Exercise requirements -> Below is a listing from which only part is wanted; return exactly the lines from the one with "- Maybe include popular kits?" up to and including the one with "- Alternatively, automatically".

----------------

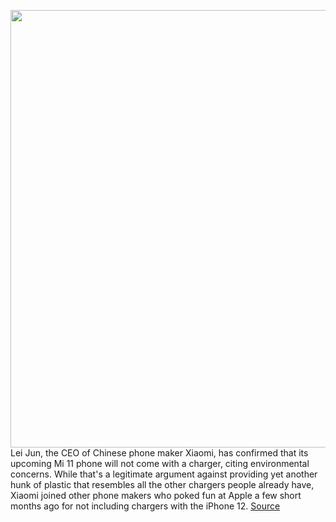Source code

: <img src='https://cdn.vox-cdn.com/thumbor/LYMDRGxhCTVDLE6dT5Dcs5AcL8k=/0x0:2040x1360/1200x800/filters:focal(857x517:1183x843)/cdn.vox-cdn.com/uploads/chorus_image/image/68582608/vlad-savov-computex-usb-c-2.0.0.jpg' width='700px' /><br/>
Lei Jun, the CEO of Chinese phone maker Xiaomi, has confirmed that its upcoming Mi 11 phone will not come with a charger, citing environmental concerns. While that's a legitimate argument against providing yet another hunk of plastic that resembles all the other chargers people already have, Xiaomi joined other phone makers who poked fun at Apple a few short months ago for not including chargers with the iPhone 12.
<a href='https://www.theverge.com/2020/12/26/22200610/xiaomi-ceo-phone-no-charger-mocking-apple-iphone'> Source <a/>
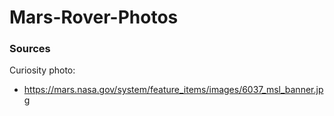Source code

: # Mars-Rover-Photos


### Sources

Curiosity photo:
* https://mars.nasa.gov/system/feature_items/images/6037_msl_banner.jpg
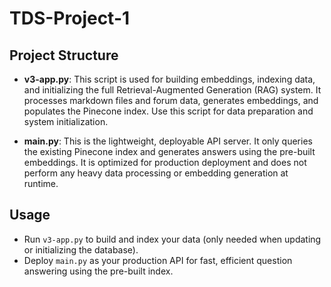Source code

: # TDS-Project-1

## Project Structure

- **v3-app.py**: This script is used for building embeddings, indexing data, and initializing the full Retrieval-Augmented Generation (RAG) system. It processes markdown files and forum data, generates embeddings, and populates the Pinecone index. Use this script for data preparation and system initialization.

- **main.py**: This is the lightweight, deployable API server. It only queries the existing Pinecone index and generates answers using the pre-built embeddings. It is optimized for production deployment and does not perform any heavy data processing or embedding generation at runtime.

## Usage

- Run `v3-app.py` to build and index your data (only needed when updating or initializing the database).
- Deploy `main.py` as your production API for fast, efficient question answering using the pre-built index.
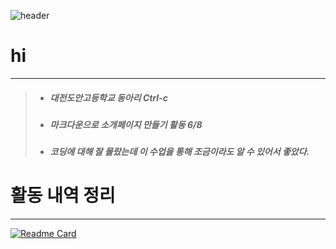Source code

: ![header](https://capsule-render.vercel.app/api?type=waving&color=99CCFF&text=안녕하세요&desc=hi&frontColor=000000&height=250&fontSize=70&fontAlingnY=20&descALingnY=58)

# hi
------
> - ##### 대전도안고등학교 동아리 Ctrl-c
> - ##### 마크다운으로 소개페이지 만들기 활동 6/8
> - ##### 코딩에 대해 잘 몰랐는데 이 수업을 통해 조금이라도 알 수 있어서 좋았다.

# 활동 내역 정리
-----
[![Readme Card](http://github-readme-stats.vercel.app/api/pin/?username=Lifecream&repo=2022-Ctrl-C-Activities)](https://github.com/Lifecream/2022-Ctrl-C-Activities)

----------------

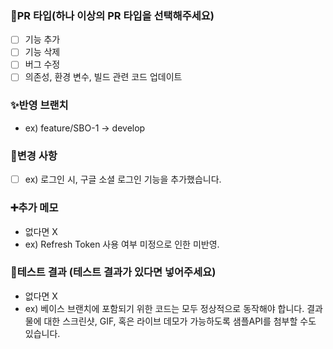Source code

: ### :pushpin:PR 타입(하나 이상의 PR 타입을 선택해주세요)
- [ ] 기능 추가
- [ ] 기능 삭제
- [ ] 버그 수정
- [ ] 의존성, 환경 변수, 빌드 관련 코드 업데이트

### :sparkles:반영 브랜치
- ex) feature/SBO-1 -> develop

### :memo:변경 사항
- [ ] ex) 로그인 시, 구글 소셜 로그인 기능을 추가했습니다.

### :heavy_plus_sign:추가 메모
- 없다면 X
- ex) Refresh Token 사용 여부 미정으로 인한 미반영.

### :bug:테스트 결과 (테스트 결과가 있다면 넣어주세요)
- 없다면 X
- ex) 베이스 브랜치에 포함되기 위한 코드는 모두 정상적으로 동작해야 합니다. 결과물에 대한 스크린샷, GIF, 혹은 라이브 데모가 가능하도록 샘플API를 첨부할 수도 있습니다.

----------------

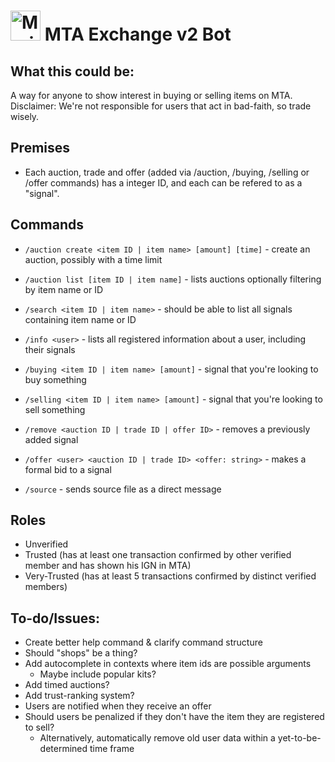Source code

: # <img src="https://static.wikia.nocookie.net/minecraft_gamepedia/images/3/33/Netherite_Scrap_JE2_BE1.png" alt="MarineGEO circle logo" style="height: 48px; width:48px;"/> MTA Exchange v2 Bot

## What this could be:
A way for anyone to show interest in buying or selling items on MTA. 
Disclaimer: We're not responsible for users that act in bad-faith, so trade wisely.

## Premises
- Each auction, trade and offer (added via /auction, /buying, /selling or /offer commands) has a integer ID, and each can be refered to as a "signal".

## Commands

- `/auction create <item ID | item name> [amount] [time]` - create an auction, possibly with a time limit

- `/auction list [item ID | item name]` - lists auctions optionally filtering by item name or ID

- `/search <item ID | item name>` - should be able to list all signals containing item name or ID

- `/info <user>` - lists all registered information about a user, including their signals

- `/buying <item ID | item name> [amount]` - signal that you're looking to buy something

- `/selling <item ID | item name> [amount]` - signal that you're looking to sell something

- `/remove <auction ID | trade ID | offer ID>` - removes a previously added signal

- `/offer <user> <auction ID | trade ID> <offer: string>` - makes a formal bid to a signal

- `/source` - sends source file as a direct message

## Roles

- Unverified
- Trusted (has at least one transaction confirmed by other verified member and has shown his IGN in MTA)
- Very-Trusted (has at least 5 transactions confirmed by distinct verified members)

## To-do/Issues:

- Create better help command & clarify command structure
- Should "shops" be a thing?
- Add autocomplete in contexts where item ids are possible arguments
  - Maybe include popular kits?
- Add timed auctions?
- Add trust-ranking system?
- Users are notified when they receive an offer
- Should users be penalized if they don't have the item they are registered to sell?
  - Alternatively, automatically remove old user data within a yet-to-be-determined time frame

----------------

Output of the task ->
  - Maybe include popular kits?
- Add timed auctions?
- Add trust-ranking system?
- Users are notified when they receive an offer
- Should users be penalized if they don't have the item they are registered to sell?
  - Alternatively, automatically remove old user data within a yet-to-be-determined time frame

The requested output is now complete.